[[ RECORDS SHOWN open ]]
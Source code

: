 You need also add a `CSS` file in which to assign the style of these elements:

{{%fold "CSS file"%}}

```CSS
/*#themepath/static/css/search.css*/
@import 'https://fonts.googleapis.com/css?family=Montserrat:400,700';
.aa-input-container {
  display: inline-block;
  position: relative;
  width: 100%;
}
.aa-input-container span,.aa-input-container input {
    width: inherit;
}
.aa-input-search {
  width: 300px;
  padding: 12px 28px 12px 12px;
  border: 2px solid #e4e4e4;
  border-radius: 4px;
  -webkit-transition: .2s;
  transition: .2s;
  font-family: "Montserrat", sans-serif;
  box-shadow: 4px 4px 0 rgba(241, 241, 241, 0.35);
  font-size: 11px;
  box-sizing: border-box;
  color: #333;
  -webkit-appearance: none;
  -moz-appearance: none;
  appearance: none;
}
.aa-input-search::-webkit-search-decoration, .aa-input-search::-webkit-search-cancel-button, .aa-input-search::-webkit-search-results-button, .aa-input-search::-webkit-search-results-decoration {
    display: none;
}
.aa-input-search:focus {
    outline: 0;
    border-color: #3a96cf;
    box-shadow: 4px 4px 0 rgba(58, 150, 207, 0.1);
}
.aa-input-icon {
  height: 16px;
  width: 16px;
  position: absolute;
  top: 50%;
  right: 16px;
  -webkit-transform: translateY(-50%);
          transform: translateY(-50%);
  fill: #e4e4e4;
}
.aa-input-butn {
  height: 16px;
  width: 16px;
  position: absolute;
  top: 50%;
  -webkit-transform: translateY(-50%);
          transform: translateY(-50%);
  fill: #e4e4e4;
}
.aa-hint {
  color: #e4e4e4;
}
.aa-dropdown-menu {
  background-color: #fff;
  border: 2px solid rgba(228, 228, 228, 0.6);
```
[[ RECORDS SHOWN closed ]]
[[ RECORDS SHOWN open ]]
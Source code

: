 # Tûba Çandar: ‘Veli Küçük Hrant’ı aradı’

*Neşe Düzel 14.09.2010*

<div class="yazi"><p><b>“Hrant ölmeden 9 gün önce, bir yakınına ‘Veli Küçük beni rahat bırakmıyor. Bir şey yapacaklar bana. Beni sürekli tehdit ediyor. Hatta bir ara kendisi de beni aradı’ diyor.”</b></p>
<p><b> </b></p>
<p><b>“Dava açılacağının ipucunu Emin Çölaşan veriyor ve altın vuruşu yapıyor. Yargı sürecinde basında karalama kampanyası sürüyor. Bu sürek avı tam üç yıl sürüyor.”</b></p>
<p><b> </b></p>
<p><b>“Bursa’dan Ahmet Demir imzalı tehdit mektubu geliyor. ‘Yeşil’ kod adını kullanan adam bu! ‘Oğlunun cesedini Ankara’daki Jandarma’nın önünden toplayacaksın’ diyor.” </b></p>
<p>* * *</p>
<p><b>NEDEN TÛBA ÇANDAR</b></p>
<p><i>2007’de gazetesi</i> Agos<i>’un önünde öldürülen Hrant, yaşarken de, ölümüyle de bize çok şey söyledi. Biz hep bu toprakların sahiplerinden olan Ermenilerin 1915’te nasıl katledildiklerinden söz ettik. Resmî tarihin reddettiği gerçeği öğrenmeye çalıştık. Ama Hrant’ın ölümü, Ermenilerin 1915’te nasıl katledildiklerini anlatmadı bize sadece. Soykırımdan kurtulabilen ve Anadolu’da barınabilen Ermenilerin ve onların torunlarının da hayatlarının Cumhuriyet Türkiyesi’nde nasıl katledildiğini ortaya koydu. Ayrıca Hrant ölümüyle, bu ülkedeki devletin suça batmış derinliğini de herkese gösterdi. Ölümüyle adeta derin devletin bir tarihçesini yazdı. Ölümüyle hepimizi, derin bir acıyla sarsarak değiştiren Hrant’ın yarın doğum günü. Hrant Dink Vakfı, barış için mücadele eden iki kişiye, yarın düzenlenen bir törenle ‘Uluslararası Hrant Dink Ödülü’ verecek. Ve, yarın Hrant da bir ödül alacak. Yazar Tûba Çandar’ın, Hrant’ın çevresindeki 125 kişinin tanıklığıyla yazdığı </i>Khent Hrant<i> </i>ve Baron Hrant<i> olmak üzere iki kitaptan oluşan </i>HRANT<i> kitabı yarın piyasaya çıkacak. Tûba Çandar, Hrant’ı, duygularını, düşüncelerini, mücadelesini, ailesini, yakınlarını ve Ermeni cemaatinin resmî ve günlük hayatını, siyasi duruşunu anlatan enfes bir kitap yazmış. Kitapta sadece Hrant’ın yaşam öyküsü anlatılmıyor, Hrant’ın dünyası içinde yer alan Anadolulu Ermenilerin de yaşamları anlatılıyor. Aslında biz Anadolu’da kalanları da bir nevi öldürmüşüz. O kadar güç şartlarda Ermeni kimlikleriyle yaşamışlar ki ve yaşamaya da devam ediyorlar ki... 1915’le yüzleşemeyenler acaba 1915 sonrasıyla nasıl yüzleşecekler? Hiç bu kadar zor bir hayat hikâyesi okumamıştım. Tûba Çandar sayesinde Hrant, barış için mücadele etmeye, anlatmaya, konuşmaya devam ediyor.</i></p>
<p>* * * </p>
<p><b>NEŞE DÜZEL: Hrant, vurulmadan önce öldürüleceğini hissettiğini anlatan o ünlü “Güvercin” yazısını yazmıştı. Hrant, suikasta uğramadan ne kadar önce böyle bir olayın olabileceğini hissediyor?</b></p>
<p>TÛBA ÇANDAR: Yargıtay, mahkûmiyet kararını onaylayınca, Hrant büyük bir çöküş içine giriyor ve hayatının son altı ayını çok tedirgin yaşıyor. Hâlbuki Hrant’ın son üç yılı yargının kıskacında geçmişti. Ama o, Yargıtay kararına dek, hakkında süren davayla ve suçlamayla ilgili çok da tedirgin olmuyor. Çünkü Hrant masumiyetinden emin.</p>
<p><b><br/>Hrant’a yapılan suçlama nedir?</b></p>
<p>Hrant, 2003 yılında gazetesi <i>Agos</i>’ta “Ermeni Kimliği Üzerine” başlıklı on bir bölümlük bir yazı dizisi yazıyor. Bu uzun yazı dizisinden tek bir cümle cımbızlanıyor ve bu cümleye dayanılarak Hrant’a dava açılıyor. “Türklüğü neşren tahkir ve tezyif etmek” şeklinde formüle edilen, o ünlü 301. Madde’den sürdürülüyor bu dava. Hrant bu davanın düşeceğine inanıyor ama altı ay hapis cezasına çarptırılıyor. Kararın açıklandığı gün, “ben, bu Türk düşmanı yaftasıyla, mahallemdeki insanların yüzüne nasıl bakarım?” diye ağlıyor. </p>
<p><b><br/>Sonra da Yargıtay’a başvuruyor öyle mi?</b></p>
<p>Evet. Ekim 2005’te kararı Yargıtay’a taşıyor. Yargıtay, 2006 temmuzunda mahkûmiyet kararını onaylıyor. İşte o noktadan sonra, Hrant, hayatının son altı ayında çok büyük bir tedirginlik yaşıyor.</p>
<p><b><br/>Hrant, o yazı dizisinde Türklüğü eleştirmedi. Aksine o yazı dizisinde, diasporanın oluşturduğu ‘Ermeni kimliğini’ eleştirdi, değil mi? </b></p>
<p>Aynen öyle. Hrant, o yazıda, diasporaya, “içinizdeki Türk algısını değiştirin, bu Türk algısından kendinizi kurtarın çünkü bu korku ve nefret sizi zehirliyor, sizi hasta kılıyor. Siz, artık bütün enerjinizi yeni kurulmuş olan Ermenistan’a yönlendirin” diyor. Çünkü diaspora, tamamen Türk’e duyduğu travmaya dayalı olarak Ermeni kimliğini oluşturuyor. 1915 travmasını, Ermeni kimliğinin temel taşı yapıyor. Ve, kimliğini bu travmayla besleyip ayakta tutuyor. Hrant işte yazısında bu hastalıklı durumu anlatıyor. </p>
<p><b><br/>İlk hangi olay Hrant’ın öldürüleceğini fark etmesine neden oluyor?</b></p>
[[ RECORDS SHOWN closed ]]
[[ RECORDS SHOWN open ]]
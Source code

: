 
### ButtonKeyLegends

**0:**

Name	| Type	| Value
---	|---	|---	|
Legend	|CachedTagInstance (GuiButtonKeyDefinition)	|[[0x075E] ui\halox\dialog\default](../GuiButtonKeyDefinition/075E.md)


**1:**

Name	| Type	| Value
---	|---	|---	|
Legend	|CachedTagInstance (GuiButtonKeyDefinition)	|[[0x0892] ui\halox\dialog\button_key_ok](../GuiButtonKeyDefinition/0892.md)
[[ RECORDS SHOWN closed ]]
■ **TASK DIRECTIONS**
The lines to return are those in the entries above that hold "solid".

■ **ANSWER SECTION**
  border: 2px solid #e4e4e4;
  border: 2px solid rgba(228, 228, 228, 0.6);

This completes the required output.